Irvine beat No. 4 Kansas State Friday in San Jose, 70-64, by following the same formula that delivered the Anteaters to a 30-5 record and Big West championship: stingy on-ball defense that encourages the opponent to miss a lot of shots.

This is was one of my favorite upset picks before the tournament — in part because of Irvine’s defense, in part because K-State has struggled to shoot well all year, and in part because Irvine had just been really hot over the last few months:

Irvine seems to me like the best upset pick beyond the 12th seeds. The Anteaters haven’t lost since Jan. 16, and while you could fairly point out that they haven’t played anyone of note, I could in turn point out that Kansas State has a lousy offense and doesn’t make a lot of shots. Irvine’s a decent shooting team, and if the Anteaters get hot, it doesn’t take much imagination to see a bad K-State shooting game leading the Wildcats to big problems.

The betting public liked Irvine, too. According to the William Hill sportsbook, 67 percent of total tickets were on the Anteaters, who were around 6.5-point underdogs.
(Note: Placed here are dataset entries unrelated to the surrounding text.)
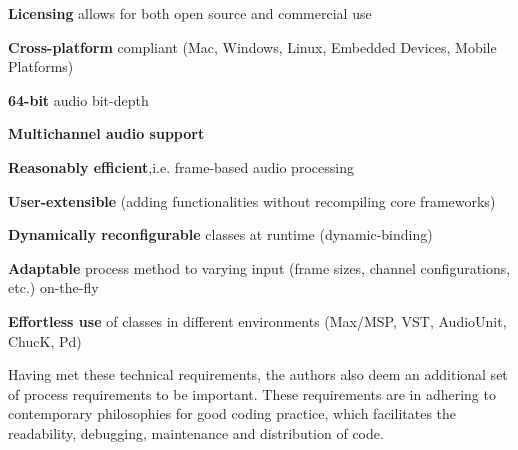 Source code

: \documentclass[twoside,10pt]{article}
\newenvironment{packed_item}{
\begin{itemize}
  \setlength{\itemsep}{1pt}
  \setlength{\parskip}{0pt}
  \setlength{\parsep}{0pt}
}{\end{itemize}}
\begin{document}
\begin{packed_item}%
	\item \textbf{Licensing} allows for both open source and commercial use
	\item \textbf{Cross-platform} compliant (Mac, Windows, Linux, Embedded Devices, Mobile Platforms)	
	\item \textbf{64-bit} audio bit-depth
	\item \textbf{Multichannel audio support}\\
	\item \textbf{Reasonably efficient},i.e. frame-based audio processing\\
	\item \textbf{User-extensible} (adding functionalities without recompiling core frameworks)\\
	\item \textbf{Dynamically reconfigurable} classes at runtime (dynamic-binding)\\
	\item \textbf{Adaptable} process method to varying input (frame sizes, channel configurations, etc.) on-the-fly\\
	\item \textbf{Effortless use} of classes in different environments (Max/MSP, VST, AudioUnit, ChucK, Pd)\\
\end{packed_item}%


\noindent Having met these technical requirements, the authors also deem an additional set of process requirements to be important.  These requirements are in adhering to contemporary philosophies for good coding practice, 
which facilitates the readability, debugging, maintenance and distribution of code. 
\end{document}
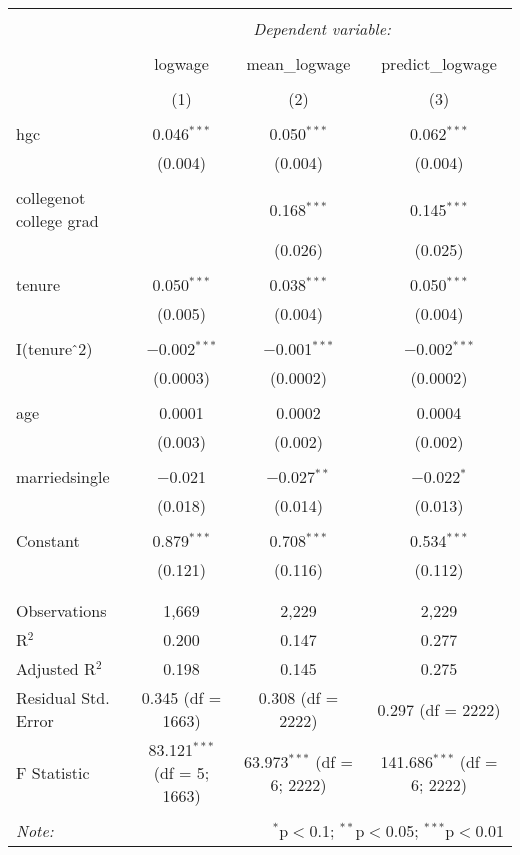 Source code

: \documentclass{article}
\begin{document}
\begin{table}[!htbp] \centering 
  \caption{} 
  \label{} 
\begin{tabular}{@{\extracolsep{5pt}}lccc} 
\\[-1.8ex]\hline 
\hline \\[-1.8ex] 
 & \multicolumn{3}{c}{\textit{Dependent variable:}} \\ 
\cline{2-4} 
\\[-1.8ex] & logwage & mean\_logwage & predict\_logwage \\ 
\\[-1.8ex] & (1) & (2) & (3)\\ 
\hline \\[-1.8ex] 
 hgc & 0.046$^{***}$ & 0.050$^{***}$ & 0.062$^{***}$ \\ 
  & (0.004) & (0.004) & (0.004) \\ 
  & & & \\ 
 collegenot college grad &  & 0.168$^{***}$ & 0.145$^{***}$ \\ 
  &  & (0.026) & (0.025) \\ 
  & & & \\ 
 tenure & 0.050$^{***}$ & 0.038$^{***}$ & 0.050$^{***}$ \\ 
  & (0.005) & (0.004) & (0.004) \\ 
  & & & \\ 
 I(tenure$\hat{\mkern6mu}$2) & $-$0.002$^{***}$ & $-$0.001$^{***}$ & $-$0.002$^{***}$ \\ 
  & (0.0003) & (0.0002) & (0.0002) \\ 
  & & & \\ 
 age & 0.0001 & 0.0002 & 0.0004 \\ 
  & (0.003) & (0.002) & (0.002) \\ 
  & & & \\ 
 marriedsingle & $-$0.021 & $-$0.027$^{**}$ & $-$0.022$^{*}$ \\ 
  & (0.018) & (0.014) & (0.013) \\ 
  & & & \\ 
 Constant & 0.879$^{***}$ & 0.708$^{***}$ & 0.534$^{***}$ \\ 
  & (0.121) & (0.116) & (0.112) \\ 
  & & & \\ 
\hline \\[-1.8ex] 
Observations & 1,669 & 2,229 & 2,229 \\ 
R$^{2}$ & 0.200 & 0.147 & 0.277 \\ 
Adjusted R$^{2}$ & 0.198 & 0.145 & 0.275 \\ 
Residual Std. Error & 0.345 (df = 1663) & 0.308 (df = 2222) & 0.297 (df = 2222) \\ 
F Statistic & 83.121$^{***}$ (df = 5; 1663) & 63.973$^{***}$ (df = 6; 2222) & 141.686$^{***}$ (df = 6; 2222) \\ 
\hline 
\hline \\[-1.8ex] 
\textit{Note:}  & \multicolumn{3}{r}{$^{*}$p$<$0.1; $^{**}$p$<$0.05; $^{***}$p$<$0.01} \\ 
\end{tabular} 
\end{table} 
\end{document}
Kansas State was a bad shooting team. The Wildcats entered 231st in Division I in effective field goal percentage, a metric that weighs three-pointers as 50 percent more valuable than twos. Bruce Weber’s team didn’t have a single standout shooter, which left the Wildcats obviously vulnerable against the nation’s best two-point defense by field goal percentage.

Meanwhile, the Anteaters’ defense entered at No. 5 in the same stat.

Sure enough: K-State shot 37.3 percent from the field and 29.6 percent from three.

Irvine’s a Cinderella, technically, but should be considered dangerous enough to make a real run.

The key is the Anteaters’ defense.

How the rest of the West shakes out is unclear. But the region is loaded with teams that don’t shoot the rock that well. Their next opponent will be either No. 5 Wisconsin or No. 12 Oregon, neither of which is better than 126th in DI in eFG%. If they can win that game, they might face Virginia, whose shooting (and various other) problems in March have been documented more meticulously than any other program in the sport’s. Or maybe it’ll face Oklahoma, which sits 175th in eFG%. Whoever it is won’t be an elite shooting team.

Irvine is going to be smaller than the teams it faces the rest of the way, which might make it susceptible to a lot of offensive rebounds. The defense rarely forces turnovers. But it’s great at causing opponents to miss shots, and the teams hanging nearby in the West are not especially good at making them. That’s why it wasn’t a surprise to see Irvine beat a nominally superior K-State, and why it shouldn’t be a surprise if the run isn’t over.

It’s not just the defense. Irvine has a few guys who can really score.

Guard Evan Leonard, who stands 6’1, was the star against K-State, scoring 19 points on just seven shots from the field, thanks to a 9-for-9 showing at the foul line.

Fellow guards Max Hazzard and Robert Cartwright are generally efficient scorers, Hazzard in particular. Both of them shot a lot of bricks against K-State, as they went a combined 9-for-25 from the field for 25 points. Fortunately, all five of Hazzard’s makes (on 14 shots) were triples. But both of them can be better than they were in the first round.

And to go with all of UC Irvine’s strengths, the region seems like a strong fit.

Don’t be at all surprised if this team plays in the Sweet 16 or Elite Eight.